1. What is the main concept/theme of your work?
It is to try and convey to the viewer of my paintings the same wonder and fascination that I experienced when I was exposed to fine art beginning as a young teenager and continuing through this day. The pointillists painters from the impressionist era influenced my interest and subsequent technique that is a continuing theme in my work.
2. What would you like people to experience through your work?
I would feel that I was successful in my paintings if I could express the authentic beauty and grace of my subject matter and have my viewers feel that authenticity. With the images of Hula, when I first arrived in Hawaii, I was immediately struck by the dancers’ emotional, cultural involvement and commitment to the art form. He felt, as an artist, compelled to express how that made me feel, by honoring their authenticity by trying to capture it on canvas with oil paints.
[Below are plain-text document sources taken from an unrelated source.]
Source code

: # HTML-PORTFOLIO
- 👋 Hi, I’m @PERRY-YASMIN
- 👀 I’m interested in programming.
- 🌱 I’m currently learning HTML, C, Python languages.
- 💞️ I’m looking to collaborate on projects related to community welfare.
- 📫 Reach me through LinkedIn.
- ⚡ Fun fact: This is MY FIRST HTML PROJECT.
3. Is there anything you want to tell kira kira life customers?
Thank you for taking the time to visit the site and take a look. If you like what you see, please spread the word, because whether you buy something or not, you are supporting real artists who are real people, not corporations. For Art to be the pride of every culture, it needs to be a part of every culture and supported and loved in order to survive...spreading the word is so important! Thank you, again!
4. What is your favorite quote?
“Be here now.” - Ram Dass
5. What do you do when you're feeling low?
I also find that this is my go to phrase for when I am feeling low because so often, when I am feeling low, I find that I am obsessing on regrets for things that have long passed or worried about the future. This, coupled with taking a long walk usually provides catharsis for my depression...
Ken’s Bio
Ken calls a small “tiny home” on a farm in New York as his residence but, in reality, is now truly an artist of the world. This is his second long-term visit to La Gomera. He and his wife spend now more time traveling to different places on the planet to create paintings and harvest inspiration from the different people and their cultures all over the world. Ken has been creating paintings since 1970, mostly employing an impressionist technique known as “Pointillism.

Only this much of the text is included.